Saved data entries

# # #

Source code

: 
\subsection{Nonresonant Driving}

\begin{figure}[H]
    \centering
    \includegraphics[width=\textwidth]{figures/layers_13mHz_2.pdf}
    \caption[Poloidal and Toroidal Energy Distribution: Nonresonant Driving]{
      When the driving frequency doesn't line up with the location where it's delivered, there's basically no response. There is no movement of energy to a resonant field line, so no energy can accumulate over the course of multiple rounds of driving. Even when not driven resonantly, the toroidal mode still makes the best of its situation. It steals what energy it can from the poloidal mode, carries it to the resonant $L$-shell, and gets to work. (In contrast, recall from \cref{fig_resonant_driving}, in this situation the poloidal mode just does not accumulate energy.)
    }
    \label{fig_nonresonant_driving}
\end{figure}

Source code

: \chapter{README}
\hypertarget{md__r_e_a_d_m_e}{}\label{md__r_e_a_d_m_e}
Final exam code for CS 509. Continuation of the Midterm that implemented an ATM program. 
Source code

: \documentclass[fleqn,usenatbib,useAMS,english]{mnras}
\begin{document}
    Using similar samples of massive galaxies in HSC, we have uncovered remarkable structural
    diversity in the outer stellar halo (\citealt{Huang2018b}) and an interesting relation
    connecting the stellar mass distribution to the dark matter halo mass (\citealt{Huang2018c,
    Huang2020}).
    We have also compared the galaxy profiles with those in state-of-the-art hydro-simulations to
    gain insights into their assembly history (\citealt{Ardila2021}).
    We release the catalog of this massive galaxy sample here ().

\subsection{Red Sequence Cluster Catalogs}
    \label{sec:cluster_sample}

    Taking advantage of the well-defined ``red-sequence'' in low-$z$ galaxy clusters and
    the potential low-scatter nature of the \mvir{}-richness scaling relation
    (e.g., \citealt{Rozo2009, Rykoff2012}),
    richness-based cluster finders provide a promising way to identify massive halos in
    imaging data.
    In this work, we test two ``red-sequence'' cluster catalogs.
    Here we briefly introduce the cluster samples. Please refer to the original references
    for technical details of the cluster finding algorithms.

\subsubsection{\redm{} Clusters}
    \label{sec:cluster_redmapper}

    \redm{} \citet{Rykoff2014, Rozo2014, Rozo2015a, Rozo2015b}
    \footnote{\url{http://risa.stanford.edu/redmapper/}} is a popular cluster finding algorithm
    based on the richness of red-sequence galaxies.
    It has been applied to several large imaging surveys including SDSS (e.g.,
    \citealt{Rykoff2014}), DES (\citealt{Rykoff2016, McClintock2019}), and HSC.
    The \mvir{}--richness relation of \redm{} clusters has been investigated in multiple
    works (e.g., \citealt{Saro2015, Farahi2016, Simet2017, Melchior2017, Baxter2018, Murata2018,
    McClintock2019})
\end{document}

# # #

Exercise directions —
Set down the entries verbatim, leaving none out.

Finished task —
Source code

: 
\subsection{Nonresonant Driving}

\begin{figure}[H]
    \centering
    \includegraphics[width=\textwidth]{figures/layers_13mHz_2.pdf}
    \caption[Poloidal and Toroidal Energy Distribution: Nonresonant Driving]{
      When the driving frequency doesn't line up with the location where it's delivered, there's basically no response. There is no movement of energy to a resonant field line, so no energy can accumulate over the course of multiple rounds of driving. Even when not driven resonantly, the toroidal mode still makes the best of its situation. It steals what energy it can from the poloidal mode, carries it to the resonant $L$-shell, and gets to work. (In contrast, recall from \cref{fig_resonant_driving}, in this situation the poloidal mode just does not accumulate energy.)
    }
    \label{fig_nonresonant_driving}
\end{figure}

Source code

: \chapter{README}
\hypertarget{md__r_e_a_d_m_e}{}\label{md__r_e_a_d_m_e}
Final exam code for CS 509. Continuation of the Midterm that implemented an ATM program. 
Source code

: \documentclass[fleqn,usenatbib,useAMS,english]{mnras}
\begin{document}
    Using similar samples of massive galaxies in HSC, we have uncovered remarkable structural
    diversity in the outer stellar halo (\citealt{Huang2018b}) and an interesting relation
    connecting the stellar mass distribution to the dark matter halo mass (\citealt{Huang2018c,
    Huang2020}).
    We have also compared the galaxy profiles with those in state-of-the-art hydro-simulations to
    gain insights into their assembly history (\citealt{Ardila2021}).
    We release the catalog of this massive galaxy sample here ().

\subsection{Red Sequence Cluster Catalogs}
    \label{sec:cluster_sample}

    Taking advantage of the well-defined ``red-sequence'' in low-$z$ galaxy clusters and
    the potential low-scatter nature of the \mvir{}-richness scaling relation
    (e.g., \citealt{Rozo2009, Rykoff2012}),
    richness-based cluster finders provide a promising way to identify massive halos in
    imaging data.
    In this work, we test two ``red-sequence'' cluster catalogs.
    Here we briefly introduce the cluster samples. Please refer to the original references
    for technical details of the cluster finding algorithms.

\subsubsection{\redm{} Clusters}
    \label{sec:cluster_redmapper}

    \redm{} \citet{Rykoff2014, Rozo2014, Rozo2015a, Rozo2015b}
    \footnote{\url{http://risa.stanford.edu/redmapper/}} is a popular cluster finding algorithm
    based on the richness of red-sequence galaxies.
    It has been applied to several large imaging surveys including SDSS (e.g.,
    \citealt{Rykoff2014}), DES (\citealt{Rykoff2016, McClintock2019}), and HSC.
    The \mvir{}--richness relation of \redm{} clusters has been investigated in multiple
    works (e.g., \citealt{Saro2015, Farahi2016, Simet2017, Melchior2017, Baxter2018, Murata2018,
    McClintock2019})
\end{document}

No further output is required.